PROBLEM
Without including any picture, write out the entries exactly as they stand.

SOURCE DATA
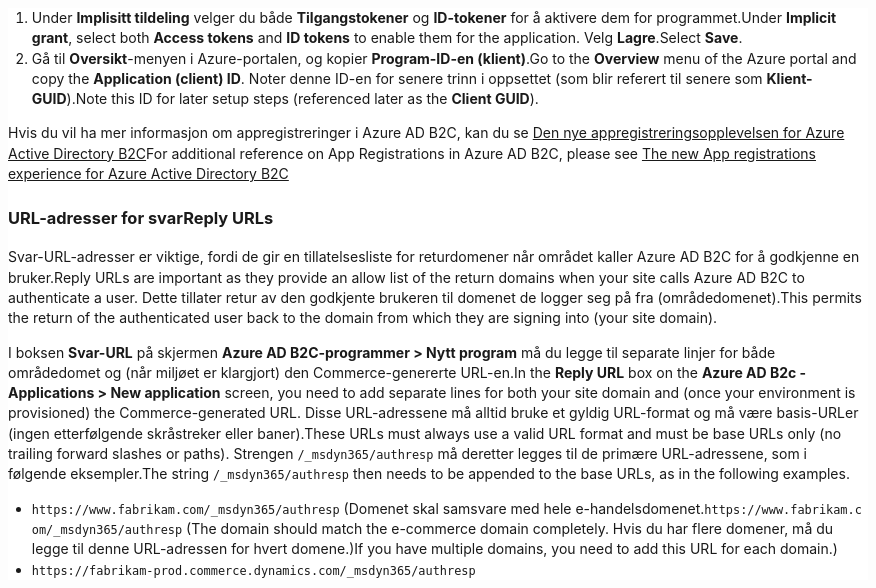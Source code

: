 1. <span data-ttu-id="d6af8-158">Under **Implisitt tildeling** velger du både **Tilgangstokener** og **ID-tokener** for å aktivere dem for programmet.</span><span class="sxs-lookup"><span data-stu-id="d6af8-158">Under **Implicit grant**, select both **Access tokens** and **ID tokens** to enable them for the application.</span></span> <span data-ttu-id="d6af8-159">Velg **Lagre**.</span><span class="sxs-lookup"><span data-stu-id="d6af8-159">Select **Save**.</span></span>
1. <span data-ttu-id="d6af8-160">Gå til **Oversikt**-menyen i Azure-portalen, og kopier **Program-ID-en (klient)**.</span><span class="sxs-lookup"><span data-stu-id="d6af8-160">Go to the **Overview** menu of the Azure portal and copy the **Application (client) ID**.</span></span> <span data-ttu-id="d6af8-161">Noter denne ID-en for senere trinn i oppsettet (som blir referert til senere som **Klient-GUID**).</span><span class="sxs-lookup"><span data-stu-id="d6af8-161">Note this ID for later setup steps (referenced later as the **Client GUID**).</span></span>

<span data-ttu-id="d6af8-162">Hvis du vil ha mer informasjon om appregistreringer i Azure AD B2C, kan du se [Den nye appregistreringsopplevelsen for Azure Active Directory B2C](/azure/active-directory-b2c/app-registrations-training-guide)</span><span class="sxs-lookup"><span data-stu-id="d6af8-162">For additional reference on App Registrations in Azure AD B2C, please see [The new App registrations experience for Azure Active Directory B2C](/azure/active-directory-b2c/app-registrations-training-guide)</span></span>

### <a name="reply-urls"></a><span data-ttu-id="d6af8-163">URL-adresser for svar</span><span class="sxs-lookup"><span data-stu-id="d6af8-163">Reply URLs</span></span>

<span data-ttu-id="d6af8-164">Svar-URL-adresser er viktige, fordi de gir en tillatelsesliste for returdomener når området kaller Azure AD B2C for å godkjenne en bruker.</span><span class="sxs-lookup"><span data-stu-id="d6af8-164">Reply URLs are important as they provide an allow list of the return domains when your site calls Azure AD B2C to authenticate a user.</span></span> <span data-ttu-id="d6af8-165">Dette tillater retur av den godkjente brukeren til domenet de logger seg på fra (områdedomenet).</span><span class="sxs-lookup"><span data-stu-id="d6af8-165">This permits the return of the authenticated user back to the domain from which they are signing into (your site domain).</span></span> 

<span data-ttu-id="d6af8-166">I boksen **Svar-URL** på skjermen **Azure AD B2C-programmer \> Nytt program** må du legge til separate linjer for både områdedomet og (når miljøet er klargjort) den Commerce-genererte URL-en.</span><span class="sxs-lookup"><span data-stu-id="d6af8-166">In the **Reply URL** box on the **Azure AD B2c - Applications \> New application** screen, you need to add separate lines for both your site domain and (once your environment is provisioned) the Commerce-generated URL.</span></span> <span data-ttu-id="d6af8-167">Disse URL-adressene må alltid bruke et gyldig URL-format og må være basis-URLer (ingen etterfølgende skråstreker eller baner).</span><span class="sxs-lookup"><span data-stu-id="d6af8-167">These URLs must always use a valid URL format and must be base URLs only (no trailing forward slashes or paths).</span></span> <span data-ttu-id="d6af8-168">Strengen ``/_msdyn365/authresp`` må deretter legges til de primære URL-adressene, som i følgende eksempler.</span><span class="sxs-lookup"><span data-stu-id="d6af8-168">The string ``/_msdyn365/authresp`` then needs to be appended to the base URLs, as in the following examples.</span></span>

- <span data-ttu-id="d6af8-169">``https://www.fabrikam.com/_msdyn365/authresp`` (Domenet skal samsvare med hele e-handelsdomenet.</span><span class="sxs-lookup"><span data-stu-id="d6af8-169">``https://www.fabrikam.com/_msdyn365/authresp`` (The domain should match the e-commerce domain completely.</span></span> <span data-ttu-id="d6af8-170">Hvis du har flere domener, må du legge til denne URL-adressen for hvert domene.)</span><span class="sxs-lookup"><span data-stu-id="d6af8-170">If you have multiple domains, you need to add this URL for each domain.)</span></span>
- ``https://fabrikam-prod.commerce.dynamics.com/_msdyn365/authresp``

SOLUTION FOR THIS PROBLEM
Source code

: 1. <span data-ttu-id="d6af8-158">Under **Implisitt tildeling** velger du både **Tilgangstokener** og **ID-tokener** for å aktivere dem for programmet.</span><span class="sxs-lookup"><span data-stu-id="d6af8-158">Under **Implicit grant**, select both **Access tokens** and **ID tokens** to enable them for the application.</span></span> <span data-ttu-id="d6af8-159">Velg **Lagre**.</span><span class="sxs-lookup"><span data-stu-id="d6af8-159">Select **Save**.</span></span>
1. <span data-ttu-id="d6af8-160">Gå til **Oversikt**-menyen i Azure-portalen, og kopier **Program-ID-en (klient)**.</span><span class="sxs-lookup"><span data-stu-id="d6af8-160">Go to the **Overview** menu of the Azure portal and copy the **Application (client) ID**.</span></span> <span data-ttu-id="d6af8-161">Noter denne ID-en for senere trinn i oppsettet (som blir referert til senere som **Klient-GUID**).</span><span class="sxs-lookup"><span data-stu-id="d6af8-161">Note this ID for later setup steps (referenced later as the **Client GUID**).</span></span>

<span data-ttu-id="d6af8-162">Hvis du vil ha mer informasjon om appregistreringer i Azure AD B2C, kan du se [Den nye appregistreringsopplevelsen for Azure Active Directory B2C](/azure/active-directory-b2c/app-registrations-training-guide)</span><span class="sxs-lookup"><span data-stu-id="d6af8-162">For additional reference on App Registrations in Azure AD B2C, please see [The new App registrations experience for Azure Active Directory B2C](/azure/active-directory-b2c/app-registrations-training-guide)</span></span>

### <a name="reply-urls"></a><span data-ttu-id="d6af8-163">URL-adresser for svar</span><span class="sxs-lookup"><span data-stu-id="d6af8-163">Reply URLs</span></span>

<span data-ttu-id="d6af8-164">Svar-URL-adresser er viktige, fordi de gir en tillatelsesliste for returdomener når området kaller Azure AD B2C for å godkjenne en bruker.</span><span class="sxs-lookup"><span data-stu-id="d6af8-164">Reply URLs are important as they provide an allow list of the return domains when your site calls Azure AD B2C to authenticate a user.</span></span> <span data-ttu-id="d6af8-165">Dette tillater retur av den godkjente brukeren til domenet de logger seg på fra (områdedomenet).</span><span class="sxs-lookup"><span data-stu-id="d6af8-165">This permits the return of the authenticated user back to the domain from which they are signing into (your site domain).</span></span> 

<span data-ttu-id="d6af8-166">I boksen **Svar-URL** på skjermen **Azure AD B2C-programmer \> Nytt program** må du legge til separate linjer for både områdedomet og (når miljøet er klargjort) den Commerce-genererte URL-en.</span><span class="sxs-lookup"><span data-stu-id="d6af8-166">In the **Reply URL** box on the **Azure AD B2c - Applications \> New application** screen, you need to add separate lines for both your site domain and (once your environment is provisioned) the Commerce-generated URL.</span></span> <span data-ttu-id="d6af8-167">Disse URL-adressene må alltid bruke et gyldig URL-format og må være basis-URLer (ingen etterfølgende skråstreker eller baner).</span><span class="sxs-lookup"><span data-stu-id="d6af8-167">These URLs must always use a valid URL format and must be base URLs only (no trailing forward slashes or paths).</span></span> <span data-ttu-id="d6af8-168">Strengen ``/_msdyn365/authresp`` må deretter legges til de primære URL-adressene, som i følgende eksempler.</span><span class="sxs-lookup"><span data-stu-id="d6af8-168">The string ``/_msdyn365/authresp`` then needs to be appended to the base URLs, as in the following examples.</span></span>

- <span data-ttu-id="d6af8-169">``https://www.fabrikam.com/_msdyn365/authresp`` (Domenet skal samsvare med hele e-handelsdomenet.</span><span class="sxs-lookup"><span data-stu-id="d6af8-169">``https://www.fabrikam.com/_msdyn365/authresp`` (The domain should match the e-commerce domain completely.</span></span> <span data-ttu-id="d6af8-170">Hvis du har flere domener, må du legge til denne URL-adressen for hvert domene.)</span><span class="sxs-lookup"><span data-stu-id="d6af8-170">If you have multiple domains, you need to add this URL for each domain.)</span></span>
- ``https://fabrikam-prod.commerce.dynamics.com/_msdyn365/authresp``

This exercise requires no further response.